Set up email authentication for your domain (SPF, DKIM, DMARC)

Add SPF, DKIM, and DMARC records to your domain's DNS settings. These prevent attackers from sending emails that appear to come from your business — protecting your clients, suppliers, and reputation.

Why this matters

Without SPF, DKIM, and DMARC records, anyone can send emails that appear to come from your business domain — impersonating you to your clients, suppliers, and staff. This is called email spoofing and is the foundation of many business email compromise attacks.
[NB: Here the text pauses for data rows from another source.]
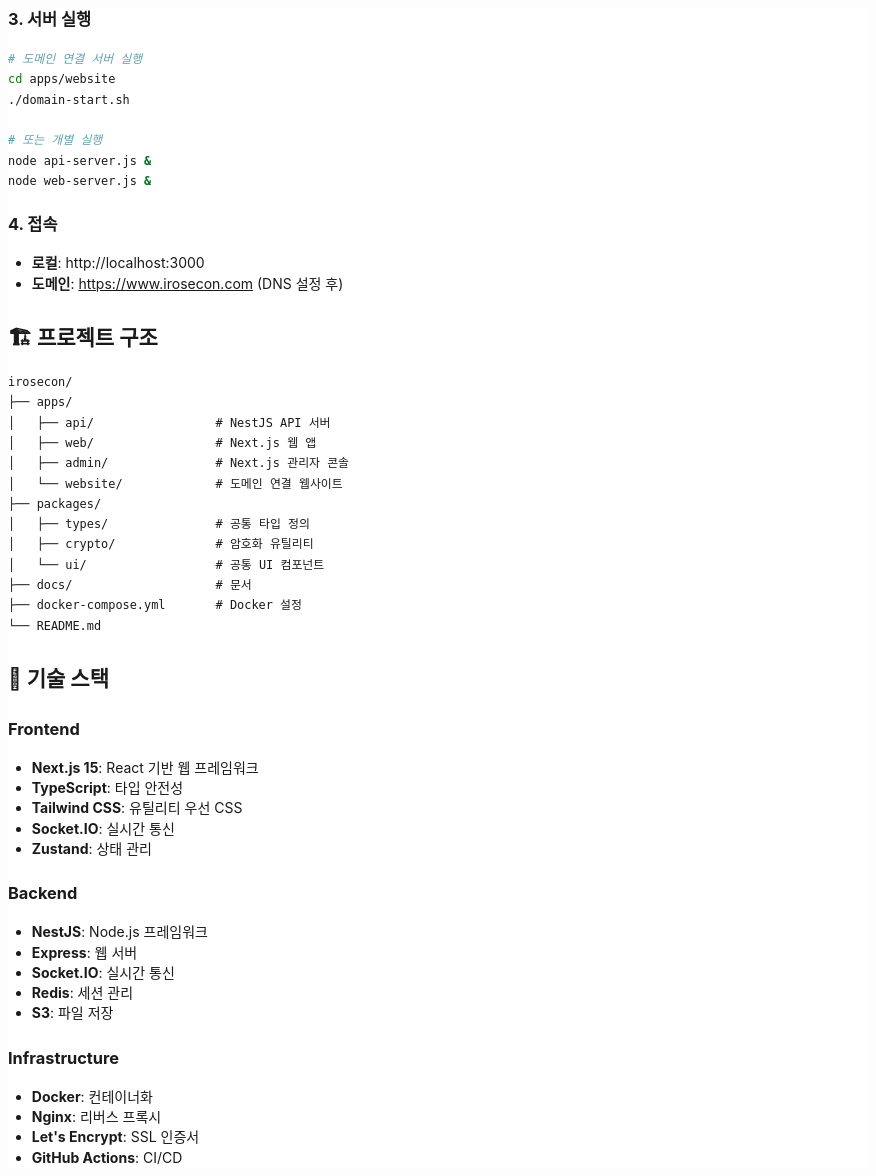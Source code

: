 ### 3. 서버 실행
```bash
# 도메인 연결 서버 실행
cd apps/website
./domain-start.sh

# 또는 개별 실행
node api-server.js &
node web-server.js &
```

### 4. 접속
- **로컬**: http://localhost:3000
- **도메인**: https://www.irosecon.com (DNS 설정 후)

## 🏗️ 프로젝트 구조

```
irosecon/
├── apps/
│   ├── api/                 # NestJS API 서버
│   ├── web/                 # Next.js 웹 앱
│   ├── admin/               # Next.js 관리자 콘솔
│   └── website/             # 도메인 연결 웹사이트
├── packages/
│   ├── types/               # 공통 타입 정의
│   ├── crypto/              # 암호화 유틸리티
│   └── ui/                  # 공통 UI 컴포넌트
├── docs/                    # 문서
├── docker-compose.yml       # Docker 설정
└── README.md
```

## 🔧 기술 스택

### Frontend
- **Next.js 15**: React 기반 웹 프레임워크
- **TypeScript**: 타입 안전성
- **Tailwind CSS**: 유틸리티 우선 CSS
- **Socket.IO**: 실시간 통신
- **Zustand**: 상태 관리

### Backend
- **NestJS**: Node.js 프레임워크
- **Express**: 웹 서버
- **Socket.IO**: 실시간 통신
- **Redis**: 세션 관리
- **S3**: 파일 저장

### Infrastructure
- **Docker**: 컨테이너화
- **Nginx**: 리버스 프록시
- **Let's Encrypt**: SSL 인증서
- **GitHub Actions**: CI/CD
Adding these three DNS records is a permanent, high-impact security improvement that takes an hour or two to complete.

How to do it

  1. Log in to your domain provider's DNS management panel (the same place you manage your DNS records — for example, Hostinger, GoDaddy, or Cloudflare).
  2. Create an SPF record: add a TXT record at your root domain with the value `v=spf1 include:[your email provider] ~all` — your email provider's documentation will give you the exact include value to use.
  3. Create a DKIM record: your email provider (Google Workspace, Microsoft 365, or Zoho) will generate a DKIM key for you — copy the TXT record value they provide and add it at the selector they specify (e.g. google._domainkey).
  4. Create a DMARC record: add a TXT record at `_dmarc.yourdomain.co.uk` with the value `v=DMARC1; p=none; rua=mailto:you@yourdomain.co.uk` to begin in monitoring mode.
  5. Verify all three records are working using MXToolbox at mxtoolbox.com — enter your domain and check the SPF, DKIM, and DMARC results.

Cyber Essentials framework

This task falls under the Malwarecontrol — one of five areas assessed in the UK's Cyber Essentials scheme. Completing it counts toward your Cyber Essentials alignment.